(WHAT TO WORK ON) Reproduce what is written in the records below exactly, and leave out the images.

(Stored data)
################
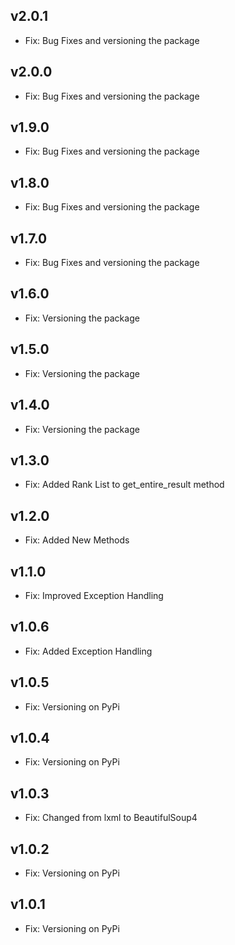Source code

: ## v2.0.1
- Fix: Bug Fixes and versioning the package

## v2.0.0
- Fix: Bug Fixes and versioning the package

## v1.9.0
- Fix: Bug Fixes and versioning the package

## v1.8.0
- Fix: Bug Fixes and versioning the package

## v1.7.0
- Fix: Bug Fixes and versioning the package

## v1.6.0
- Fix: Versioning the package

## v1.5.0
- Fix: Versioning the package

## v1.4.0
- Fix: Versioning the package

## v1.3.0
- Fix: Added Rank List to get_entire_result method

## v1.2.0
- Fix: Added New Methods

## v1.1.0
- Fix: Improved Exception Handling

## v1.0.6
- Fix: Added Exception Handling

## v1.0.5
- Fix: Versioning on PyPi

## v1.0.4
- Fix: Versioning on PyPi

## v1.0.3
- Fix: Changed from lxml to BeautifulSoup4

## v1.0.2
- Fix: Versioning on PyPi

## v1.0.1

- Fix: Versioning on PyPi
################
(EXERCISE SOLUTION)
Source code

: ## v2.0.1
- Fix: Bug Fixes and versioning the package

## v2.0.0
- Fix: Bug Fixes and versioning the package

## v1.9.0
- Fix: Bug Fixes and versioning the package

## v1.8.0
- Fix: Bug Fixes and versioning the package

## v1.7.0
- Fix: Bug Fixes and versioning the package

## v1.6.0
- Fix: Versioning the package

## v1.5.0
- Fix: Versioning the package

## v1.4.0
- Fix: Versioning the package

## v1.3.0
- Fix: Added Rank List to get_entire_result method

## v1.2.0
- Fix: Added New Methods

## v1.1.0
- Fix: Improved Exception Handling

## v1.0.6
- Fix: Added Exception Handling

## v1.0.5
- Fix: Versioning on PyPi

## v1.0.4
- Fix: Versioning on PyPi

## v1.0.3
- Fix: Changed from lxml to BeautifulSoup4

## v1.0.2
- Fix: Versioning on PyPi

## v1.0.1

- Fix: Versioning on PyPi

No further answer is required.